→ **Dataset content**
---*---
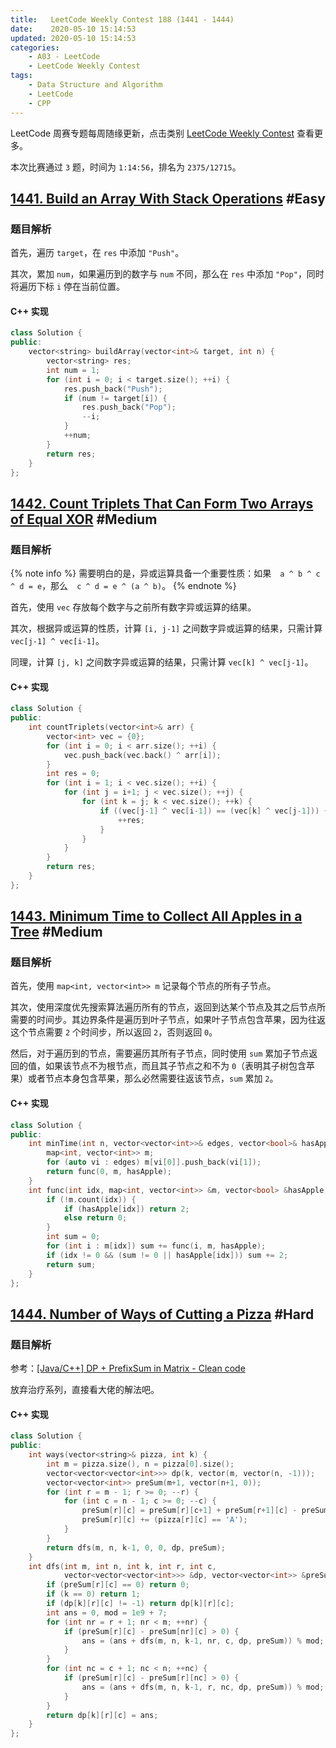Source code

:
 ```yaml
---
title:   LeetCode Weekly Contest 188 (1441 - 1444)
date:    2020-05-10 15:14:53
updated: 2020-05-10 15:14:53
categories:
    - A03 - LeetCode
    - LeetCode Weekly Contest
tags:
    - Data Structure and Algorithm
    - LeetCode
    - CPP
---
```


LeetCode 周赛专题每周随缘更新，点击类别 [LeetCode Weekly Contest](/categories/LeetCode-Weekly-Contest/) 查看更多。

本次比赛通过 `3` 题，时间为 `1:14:56`，排名为 `2375/12715`。

<!-- more -->

## [1441. Build an Array With Stack Operations](https://leetcode.com/contest/weekly-contest-188/problems/build-an-array-with-stack-operations/) #Easy

### 题目解析

首先，遍历 `target`，在 `res` 中添加 `"Push"`。

其次，累加 `num`，如果遍历到的数字与 `num` 不同，那么在 `res` 中添加 `"Pop"`，同时将遍历下标 `i` 停在当前位置。

#### C++ 实现

```cpp
class Solution {
public:
    vector<string> buildArray(vector<int>& target, int n) {
        vector<string> res;
        int num = 1;
        for (int i = 0; i < target.size(); ++i) {
            res.push_back("Push");
            if (num != target[i]) {
                res.push_back("Pop");
                --i;
            }
            ++num;
        }
        return res;
    }
};
```

## [1442. Count Triplets That Can Form Two Arrays of Equal XOR](https://leetcode.com/contest/weekly-contest-188/problems/count-triplets-that-can-form-two-arrays-of-equal-xor) #Medium

### 题目解析

{% note info %}
需要明白的是，异或运算具备一个重要性质：如果　`a ^ b ^ c ^ d = e`，那么　`c ^ d = e ^ (a ^ b)`。
{% endnote %}

首先，使用 `vec` 存放每个数字与之前所有数字异或运算的结果。

其次，根据异或运算的性质，计算 `[i, j-1]` 之间数字异或运算的结果，只需计算 `vec[j-1] ^ vec[i-1]`。

同理，计算 `[j, k]` 之间数字异或运算的结果，只需计算 `vec[k] ^ vec[j-1]`。

#### C++ 实现

```cpp
class Solution {
public:
    int countTriplets(vector<int>& arr) {
        vector<int> vec = {0};
        for (int i = 0; i < arr.size(); ++i) {
            vec.push_back(vec.back() ^ arr[i]);
        }
        int res = 0;
        for (int i = 1; i < vec.size(); ++i) {
            for (int j = i+1; j < vec.size(); ++j) {
                for (int k = j; k < vec.size(); ++k) {
                    if ((vec[j-1] ^ vec[i-1]) == (vec[k] ^ vec[j-1])) {
                        ++res;
                    }
                }
            }
        }
        return res;
    }
};
```

## [1443. Minimum Time to Collect All Apples in a Tree](https://leetcode.com/contest/weekly-contest-188/problems/minimum-time-to-collect-all-apples-in-a-tree/) #Medium

### 题目解析

首先，使用 `map<int, vector<int>> m` 记录每个节点的所有子节点。

其次，使用深度优先搜索算法遍历所有的节点，返回到达某个节点及其之后节点所需要的时间步。其边界条件是遍历到叶子节点，如果叶子节点包含苹果，因为往返这个节点需要 `2` 个时间步，所以返回 `2`，否则返回 `0`。

然后，对于遍历到的节点，需要遍历其所有子节点，同时使用 `sum` 累加子节点返回的值，如果该节点不为根节点，而且其子节点之和不为 `0`（表明其子树包含苹果）或者节点本身包含苹果，那么必然需要往返该节点，`sum` 累加 `2`。

#### C++ 实现

```cpp
class Solution {
public:
    int minTime(int n, vector<vector<int>>& edges, vector<bool>& hasApple) {
        map<int, vector<int>> m;
        for (auto vi : edges) m[vi[0]].push_back(vi[1]);
        return func(0, m, hasApple);
    }
    int func(int idx, map<int, vector<int>> &m, vector<bool> &hasApple) {
        if (!m.count(idx)) {
            if (hasApple[idx]) return 2;
            else return 0;
        }
        int sum = 0;
        for (int i : m[idx]) sum += func(i, m, hasApple);
        if (idx != 0 && (sum != 0 || hasApple[idx])) sum += 2;
        return sum;
    }
};
```

## [1444. Number of Ways of Cutting a Pizza](https://leetcode.com/contest/weekly-contest-188/problems/number-of-ways-of-cutting-a-pizza/) #Hard

### 题目解析

参考：[[Java/C++] DP + PrefixSum in Matrix - Clean code](https://leetcode.com/problems/number-of-ways-of-cutting-a-pizza/discuss/623732/JavaC%2B%2B-DP-%2B-PrefixSum-in-Matrix-Clean-code)

放弃治疗系列，直接看大佬的解法吧。

#### C++ 实现

```cpp
class Solution {
public:
    int ways(vector<string>& pizza, int k) {
        int m = pizza.size(), n = pizza[0].size();
        vector<vector<vector<int>>> dp(k, vector(m, vector(n, -1)));
        vector<vector<int>> preSum(m+1, vector(n+1, 0));
        for (int r = m - 1; r >= 0; --r) {
            for (int c = n - 1; c >= 0; --c) {
                preSum[r][c] = preSum[r][c+1] + preSum[r+1][c] - preSum[r+1][c+1];
                preSum[r][c] += (pizza[r][c] == 'A');
            }
        }
        return dfs(m, n, k-1, 0, 0, dp, preSum);
    }
    int dfs(int m, int n, int k, int r, int c,
            vector<vector<vector<int>>> &dp, vector<vector<int>> &preSum) {
        if (preSum[r][c] == 0) return 0;
        if (k == 0) return 1;
        if (dp[k][r][c] != -1) return dp[k][r][c];
        int ans = 0, mod = 1e9 + 7;
        for (int nr = r + 1; nr < m; ++nr) {
            if (preSum[r][c] - preSum[nr][c] > 0) {
                ans = (ans + dfs(m, n, k-1, nr, c, dp, preSum)) % mod;
            }
        }
        for (int nc = c + 1; nc < n; ++nc) {
            if (preSum[r][c] - preSum[r][nc] > 0) {
                ans = (ans + dfs(m, n, k-1, r, nc, dp, preSum)) % mod;
            }
        }
        return dp[k][r][c] = ans;
    }
};
```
---*---
→ **Task details**
Check each line of the records for the word "edges", and show the lines that contain it.

→ **Answer box**
    int minTime(int n, vector<vector<int>>& edges, vector<bool>& hasApple) {
        for (auto vi : edges) m[vi[0]].push_back(vi[1]);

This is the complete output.